Her lips narrowed to an almost invisible line, but she didn’t dare not answer him. “We got, oh, twenty submissions this week.”

“And Dennis got how many of them?” Suddenly he did need to know.

“One or two.”

“Why would you give him this one?” Capri asked.

“You can see it was addressed to him.” She looked at Tony. “Mostly they’re just addressed to ‘editor’ and sometimes to Tique.”

“Tique?”

“He was the previous editor in chief,” Capri said. “He’s dead.” Capri seemed to hesitate, then she said, “I get a lot of stuff addressed to Dennis, Mari Beth. Why this one?”

She shifted from one foot to the other. “He came in when I opened it and insisted on it.”
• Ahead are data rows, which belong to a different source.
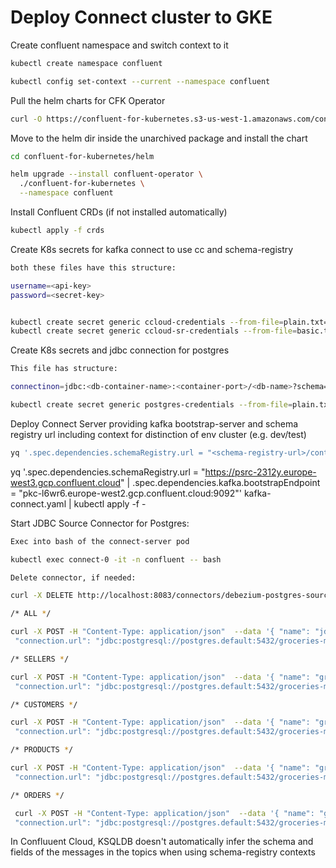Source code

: # Deploy Connect cluster to GKE

Create confluent namespace and switch context to it

```sh
kubectl create namespace confluent

kubectl config set-context --current --namespace confluent
```


Pull the helm charts for CFK Operator 
```sh
curl -O https://confluent-for-kubernetes.s3-us-west-1.amazonaws.com/confluent-for-kubernetes-2.4.1.tar.gz
```

Move to the helm dir inside the unarchived package and install the chart

```sh
cd confluent-for-kubernetes/helm

helm upgrade --install confluent-operator \
  ./confluent-for-kubernetes \
  --namespace confluent
```

Install Confluent CRDs (if not installed automatically)

```sh
kubectl apply -f crds
```

Create K8s secrets for kafka connect to use cc and schema-registry

```sh 
both these files have this structure: 

username=<api-key>
password=<secret-key>


kubectl create secret generic ccloud-credentials --from-file=plain.txt=ccloud-connect-credentials.txt
kubectl create secret generic ccloud-sr-credentials --from-file=basic.txt=ccloud-sr-credentials.txt
```

Create K8s secrets and jdbc connection for postgres
```sh
This file has structure: 

connectinon=jdbc:<db-container-name>:<container-port>/<db-name>?schema=<schema-name>&user=<username>&password=<password>

kubectl create secret generic postgres-credentials --from-file=plain.txt=postgres-creds.txt
```

Deploy Connect Server providing kafka bootstrap-server and schema registry url including context for distinction of env cluster (e.g. dev/test)
```sh 
yq '.spec.dependencies.schemaRegistry.url = "<schema-registry-url>/contexts/[.dev|.test|prd]" | .spec.dependencies.kafka.bootstrapEndpoint = "<kafka-bootstrap-server>"' kafka-connect.yaml | kubectl apply -f -
```

yq '.spec.dependencies.schemaRegistry.url = "https://psrc-2312y.europe-west3.gcp.confluent.cloud" | .spec.dependencies.kafka.bootstrapEndpoint = "pkc-l6wr6.europe-west2.gcp.confluent.cloud:9092"' kafka-connect.yaml | kubectl apply -f -



Start JDBC Source Connector for Postgres: 

```sh
Exec into bash of the connect-server pod 

kubectl exec connect-0 -it -n confluent -- bash

Delete connector, if needed: 

curl -X DELETE http://localhost:8083/connectors/debezium-postgres-source

/* ALL */

curl -X POST -H "Content-Type: application/json"  --data '{ "name": "jdbc-grocery-shop", "config": { "connector.class": "io.confluent.connect.jdbc.JdbcSourceConnector", 
 "connection.url": "jdbc:postgresql://postgres.default:5432/groceries-mp-db?schema=grocery_shop&user=appuser&password=$7r0ngp4$$word4pp", "schema.pattern": "grocery_shop", "catalog.pattern": "grocery_shop", "table.whitelist": "sellers,customers,products,orders", "tables": "sellers,customers,products,orders", "mode": "timestamp", "timestamp.column.name":"last_update_time", "topic.prefix": "postgres.grocery_shop.", "task.max": "1" } }'  http://localhost:8083/connectors/

/* SELLERS */

curl -X POST -H "Content-Type: application/json"  --data '{ "name": "grocery-shop-sellers", "config": { "connector.class": "io.confluent.connect.jdbc.JdbcSourceConnector", 
 "connection.url": "jdbc:postgresql://postgres.default:5432/groceries-mp-db?schema=grocery_shop&user=appuser&password=$7r0ngp4$$word4pp", "schema.pattern": "grocery_shop", "catalog.pattern": "grocery_shop", "table.whitelist": "sellers", "tables": "sellers", "mode": "timestamp", "timestamp.column.name":"last_update_time", "topic.prefix": "postgres.grocery_shop.", "task.max": "1" } }'  http://localhost:8083/connectors/

/* CUSTOMERS */

curl -X POST -H "Content-Type: application/json"  --data '{ "name": "grocery-shop-customers", "config": { "connector.class": "io.confluent.connect.jdbc.JdbcSourceConnector", 
 "connection.url": "jdbc:postgresql://postgres.default:5432/groceries-mp-db?schema=grocery_shop&user=appuser&password=$7r0ngp4$$word4pp", "schema.pattern": "grocery_shop", "catalog.pattern": "grocery_shop", "table.whitelist": "customers", "tables": "customers", "mode": "timestamp", "timestamp.column.name":"last_update_time", "topic.prefix": "postgres.grocery_shop.", "task.max": "1" } }'  http://localhost:8083/connectors/

/* PRODUCTS */

curl -X POST -H "Content-Type: application/json"  --data '{ "name": "grocery-shop-products", "config": { "connector.class": "io.confluent.connect.jdbc.JdbcSourceConnector", 
 "connection.url": "jdbc:postgresql://postgres.default:5432/groceries-mp-db?schema=grocery_shop&user=appuser&password=$7r0ngp4$$word4pp", "schema.pattern": "grocery_shop", "catalog.pattern": "grocery_shop", "table.whitelist": "products", "tables": "products", "mode": "timestamp", "timestamp.column.name":"last_update_time", "topic.prefix": "postgres.grocery_shop.", "task.max": "1" } }'  http://localhost:8083/connectors/

/* ORDERS */

 curl -X POST -H "Content-Type: application/json"  --data '{ "name": "grocery-shop-orders", "config": { "connector.class": "io.confluent.connect.jdbc.JdbcSourceConnector", 
 "connection.url": "jdbc:postgresql://postgres.default:5432/groceries-mp-db?schema=grocery_shop&user=appuser&password=$7r0ngp4$$word4pp", "schema.pattern": "grocery_shop", "catalog.pattern": "grocery_shop", "table.whitelist": "orders", "tables": "orders", "mode": "timestamp", "timestamp.column.name":"last_update_time","topic.prefix": "postgres.grocery_shop.", "task.max": "1" } }'  http://localhost:8083/connectors/

```


In Confluuent Cloud, KSQLDB doesn't automatically infer the schema and fields of the messages in the topics when using schema-registry contexts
She was lying, but he couldn’t prove it and she knew it. There was a pale gleam of triumph in her round eyes.

Her chin lifted. “I don’t see why it matters. It has nothing to do with why he died.”

It didn’t seem to, but Tony’s gut wasn’t so sure. Or he was just hungry. Sometimes it was hard to tell.

Capri noted down the contact info. “I guess I’ll have to email him.”

“Why?” Mari Beth’s tone was sharp.

“The manuscript is missing.”

Her thin brows arched. “Dennis has it.”

“Not anymore. I searched his office myself.”

She paled. “But…”

“I know it offends your sense of order, Mari Beth, but I didn’t lose it. And since Dennis is dead, you’ll just have to deal with it.”

Her chin went up again. “I’ll email the author. Did Mose Milton tell you what he was offering?”

“As little as possible. And don’t tell him we lost it, just that we need an e-file. If you could talk to him, I’d tell you to tell him to get an agent, but I don’t like leaving a paper trail for Mama Ducumb.” She looked at Tony. “I figure she monitors our email.”

Tony grinned. “I guess she wasn’t here the other day?”

“The moon didn’t turn blood red, so I don’t think so.”

Mari Beth’s mouth got impossibly thinner. “You shouldn’t speak about Mrs. Ducumb that way.”

“There’s a lot of things I shouldn’t be doing. I’ll add it to the list.” Capri started to leave, but stopped. “Oh, I need to see the file for,” she pulled a piece of paper out of her pocket, “Hibiscus Summer. The author is Flower Felding.”

“That’s one of Dennis’s authors.” Mari Beth was outraged.

“Dead men can’t have authors.” She stared at Mari Beth until she got the requested folder, but Mari Beth held on to it for several seconds after Capri grabbed it. Tony sensed a catfight coming. Since retreat was sometimes the better part of valor, Tony left. Not that he was opposed to watching two women duke it out. But he was on duty. He’d have to stop it and that just seemed wrong.

The next morning, it was hot enough that Capri started planning ways to avoid her office during the drive to work. Traffic was a bitch, so she had lots of time to think. She’d brought her personal laptop to work. If Elliot had emailed his book to Mari Beth, she’d find a cool spot and work on it—somewhere like the Starbucks down the road. Only one who’d get annoyed was Mari Beth, and Capri was already on her shit list. They’d almost come to blows yesterday.